(Document images with source code)
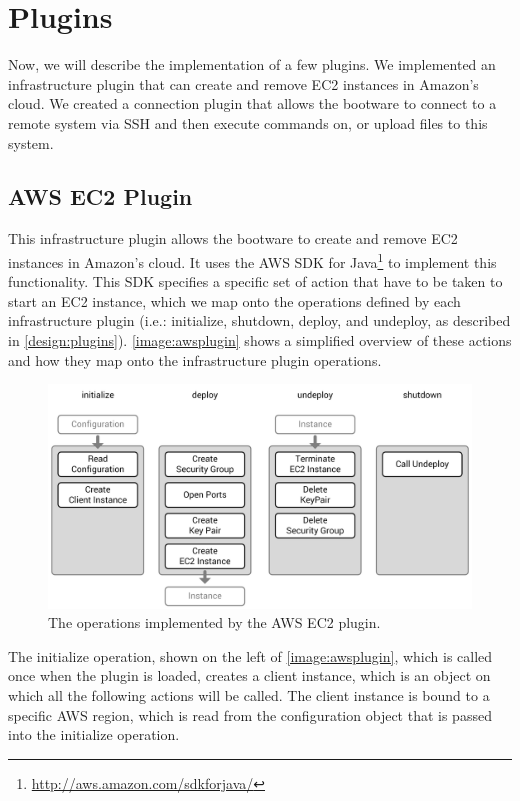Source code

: \section{Plugins}
\label{implementation:plugins}

Now, we will describe the implementation of a few plugins.
We implemented an infrastructure plugin that can create and remove EC2 instances in Amazon's cloud.
We created a connection plugin that allows the bootware to connect to a remote system via SSH and then execute commands on, or upload files to this system.

\subsection{AWS EC2 Plugin}

This infrastructure plugin allows the bootware to create and remove EC2 instances in Amazon's cloud.
It uses the AWS SDK for Java\footnote{\url{http://aws.amazon.com/sdkforjava/}} to implement this functionality.
This SDK specifies a specific set of action that have to be taken to start an EC2 instance, which we map onto the operations defined by each infrastructure plugin (i.e.: initialize, shutdown, deploy, and undeploy, as described in \autoref{design:plugins}).
\autoref{image:awsplugin} shows a simplified overview of these actions and how they map onto the infrastructure plugin operations.

\begin{figure}[!htbp]
	\centering
	\includegraphics[resolution=600]{implementation/assets/aws_plugin}
	\caption{The operations implemented by the AWS EC2 plugin.}
	\label{image:awsplugin}
\end{figure}

The initialize operation, shown on the left of \autoref{image:awsplugin}, which is called once when the plugin is loaded, creates a client instance, which is an object on which all the following actions will be called.
The client instance is bound to a specific AWS region, which is read from the configuration object that is passed into the initialize operation.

### Exercise goal
Report only how many lines in the entries above contain the string "implementation".

### Result of the task
3